So I have finished transcribing the BR1 Catalogue (1968), so I can provide you with some of the basic stats.
So in 1968, BR1 had: 1623 unique BR numbers (titles), with the highest number being 6004. There were 3475 individual line items. I can also say that the max character lengths for the different columns are as follows:
Suffixes (following BR number): 20 characters
Main Title : 193 characters
Part/Volume Title: 176 characters
Sponsoring Dept: 21 characters
In-text Notes: 239 characters
Transcription Notes: 148
Given that there are over 3475 line items, you can do some quick maths to figure out how large the database is going to have to be to accommodate all of these text fields.
I can’t provide more details than that until I have it up in the database, although I could do counts, I’d rather do it in the database rather than the spreadsheet. So what comes next?
Database Design.
I’m glad I finished the transcription this way, rather than designing it first and using a web interface to do the transcription, and having to redo the database and interface when I looked at the other BR1 catalogues. So the design that I describe here is intended to accomodate not just BR1(1968), but also the versions from 1951, 1970 and 1972. I think, even if I find more editions, I’m probably going to stick to just these- unless I find an earlier edition, say one from immediately post-war. Or even better, a 1944 edition when BR1 was created.
Anyways, bear with me as I discuss the database design.
Okay, so recall very much like my ADM8 Database project, transcription is effectively done on a line-by-line basis. The process for inputting data into the database is iterative, in fact it is a loop. The file, read in by the script, becomes an array of arrays, and I’ll be stepping through that array line-by-line (array-by-array)
So the List of Tables:
1) catalogues: This will have four entries, and will keep some basic details about documents themselves
2) document_photos: This Table will have a list of all the photos, by file name, so when a page is called up, or even a single line, that page can be shown on the screen. (This may eventually be done instead by NGG plugin or another plugin, but or now I’m keeping it in the database design)
3)br_volumes: This will be a list of all the unique BR numbers, associated with a year. I just don’t want to get myself into a trap where a volume number changes, or numbers are reused for different things in different catalogues. Somehow I’m going to have to use the prefixes here as well, but there’s going to be a problem with data storage in some way since frankly the system is inconsistent in terms of the relationship between numbers and naming.
4)volume_associations: this is the table where connections between volumes in different catalogues will be documented.
5)br_line_items: This will contain the basic details for every line item for each catalogue. it’ll link back to several of the above tables. For many, the volume title will be blank, and the title will be connected back to the br_volumes table where the volume titles will be stored. Though this is tricky, since for some of the larger engineering texts different parts have different numbers
6) establishment_allowances: This table doesn’t matter for 1968 since I’m not transcribing the allowances section of the catalogue (At this point), but it’ll matter for the other volumes where it’s on the same page as the catalogue data.

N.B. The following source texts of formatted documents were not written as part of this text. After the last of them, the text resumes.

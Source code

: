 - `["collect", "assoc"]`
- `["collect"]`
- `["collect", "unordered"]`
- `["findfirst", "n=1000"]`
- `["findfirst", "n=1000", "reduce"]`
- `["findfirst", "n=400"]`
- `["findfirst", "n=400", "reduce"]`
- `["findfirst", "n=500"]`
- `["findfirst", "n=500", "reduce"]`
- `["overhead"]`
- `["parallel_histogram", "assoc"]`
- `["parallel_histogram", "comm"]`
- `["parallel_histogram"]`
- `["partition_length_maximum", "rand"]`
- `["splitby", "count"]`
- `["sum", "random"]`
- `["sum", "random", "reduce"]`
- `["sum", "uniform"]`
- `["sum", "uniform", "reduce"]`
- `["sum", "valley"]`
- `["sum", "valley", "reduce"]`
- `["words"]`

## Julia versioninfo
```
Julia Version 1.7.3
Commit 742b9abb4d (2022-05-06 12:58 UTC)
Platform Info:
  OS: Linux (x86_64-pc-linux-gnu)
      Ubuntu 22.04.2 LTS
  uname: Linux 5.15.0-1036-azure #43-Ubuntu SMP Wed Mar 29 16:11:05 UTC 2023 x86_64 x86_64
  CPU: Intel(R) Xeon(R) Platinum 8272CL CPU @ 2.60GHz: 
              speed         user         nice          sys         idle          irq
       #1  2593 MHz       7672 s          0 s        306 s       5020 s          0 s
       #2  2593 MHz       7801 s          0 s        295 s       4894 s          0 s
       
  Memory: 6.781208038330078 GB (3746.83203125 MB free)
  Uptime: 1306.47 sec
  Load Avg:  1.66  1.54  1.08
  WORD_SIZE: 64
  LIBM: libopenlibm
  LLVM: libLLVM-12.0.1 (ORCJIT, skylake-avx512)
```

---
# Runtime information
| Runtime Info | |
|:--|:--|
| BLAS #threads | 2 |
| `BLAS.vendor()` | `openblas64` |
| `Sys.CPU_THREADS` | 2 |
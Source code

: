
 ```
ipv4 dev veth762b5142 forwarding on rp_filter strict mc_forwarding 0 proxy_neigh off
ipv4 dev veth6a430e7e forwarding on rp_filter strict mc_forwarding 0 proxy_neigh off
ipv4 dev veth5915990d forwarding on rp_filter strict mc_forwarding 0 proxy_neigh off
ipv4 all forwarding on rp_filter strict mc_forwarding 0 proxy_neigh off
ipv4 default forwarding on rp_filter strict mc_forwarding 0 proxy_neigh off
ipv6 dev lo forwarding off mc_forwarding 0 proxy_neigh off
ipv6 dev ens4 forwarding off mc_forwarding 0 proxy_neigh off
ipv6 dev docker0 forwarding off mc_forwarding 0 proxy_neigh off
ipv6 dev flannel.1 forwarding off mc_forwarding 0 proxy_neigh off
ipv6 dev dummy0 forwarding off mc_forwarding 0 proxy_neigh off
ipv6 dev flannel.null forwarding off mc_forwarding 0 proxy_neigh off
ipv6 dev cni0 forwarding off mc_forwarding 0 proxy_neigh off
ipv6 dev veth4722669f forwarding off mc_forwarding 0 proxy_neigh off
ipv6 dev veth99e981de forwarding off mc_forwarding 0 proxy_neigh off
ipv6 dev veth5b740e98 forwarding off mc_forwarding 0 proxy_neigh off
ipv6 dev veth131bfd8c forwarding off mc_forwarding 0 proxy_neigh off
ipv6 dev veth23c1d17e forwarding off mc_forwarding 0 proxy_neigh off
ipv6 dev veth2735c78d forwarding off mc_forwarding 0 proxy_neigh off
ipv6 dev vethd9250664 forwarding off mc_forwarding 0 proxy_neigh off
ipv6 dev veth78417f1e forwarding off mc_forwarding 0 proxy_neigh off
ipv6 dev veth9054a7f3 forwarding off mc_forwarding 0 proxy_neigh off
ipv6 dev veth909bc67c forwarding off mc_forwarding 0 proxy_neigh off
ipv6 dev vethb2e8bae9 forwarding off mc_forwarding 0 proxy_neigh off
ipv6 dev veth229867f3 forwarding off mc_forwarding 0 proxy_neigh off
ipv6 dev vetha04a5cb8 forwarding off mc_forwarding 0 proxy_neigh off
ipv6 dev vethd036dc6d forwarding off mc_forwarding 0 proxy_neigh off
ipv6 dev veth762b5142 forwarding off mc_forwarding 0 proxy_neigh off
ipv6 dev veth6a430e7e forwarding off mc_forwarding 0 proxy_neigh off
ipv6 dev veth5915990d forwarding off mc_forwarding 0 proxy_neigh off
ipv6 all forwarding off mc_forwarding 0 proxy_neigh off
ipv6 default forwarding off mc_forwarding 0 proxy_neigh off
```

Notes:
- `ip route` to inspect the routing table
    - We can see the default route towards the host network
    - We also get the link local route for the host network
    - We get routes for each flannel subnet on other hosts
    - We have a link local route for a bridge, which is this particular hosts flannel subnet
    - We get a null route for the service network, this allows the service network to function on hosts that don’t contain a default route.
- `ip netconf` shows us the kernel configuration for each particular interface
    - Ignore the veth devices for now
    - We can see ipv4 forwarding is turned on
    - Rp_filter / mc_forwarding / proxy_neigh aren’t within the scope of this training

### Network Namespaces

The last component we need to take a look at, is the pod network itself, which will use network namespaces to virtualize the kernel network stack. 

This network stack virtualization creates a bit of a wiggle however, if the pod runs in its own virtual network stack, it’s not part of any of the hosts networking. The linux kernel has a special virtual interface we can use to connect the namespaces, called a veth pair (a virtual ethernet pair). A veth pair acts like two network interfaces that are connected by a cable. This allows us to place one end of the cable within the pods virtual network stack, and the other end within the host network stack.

7) sponsoring_depts: a list of the sponsoring departments, with explanations and longer names
I’m going to write the script for processing the CSV in PHP of course, and I intend to have a number of queries pre-programmed in the research interface, plus hopefully a way to search the database for specific terms (thankfully WPDB is good at not allowing Bobby Drop Tables attacks).
Since the conference is in June, hopefully I’ll get this uploaded into the database soon and can have it available for people to look at. And as soon as the spreadsheet is fully done, I’ll make it available here as well in case people want that form of the data.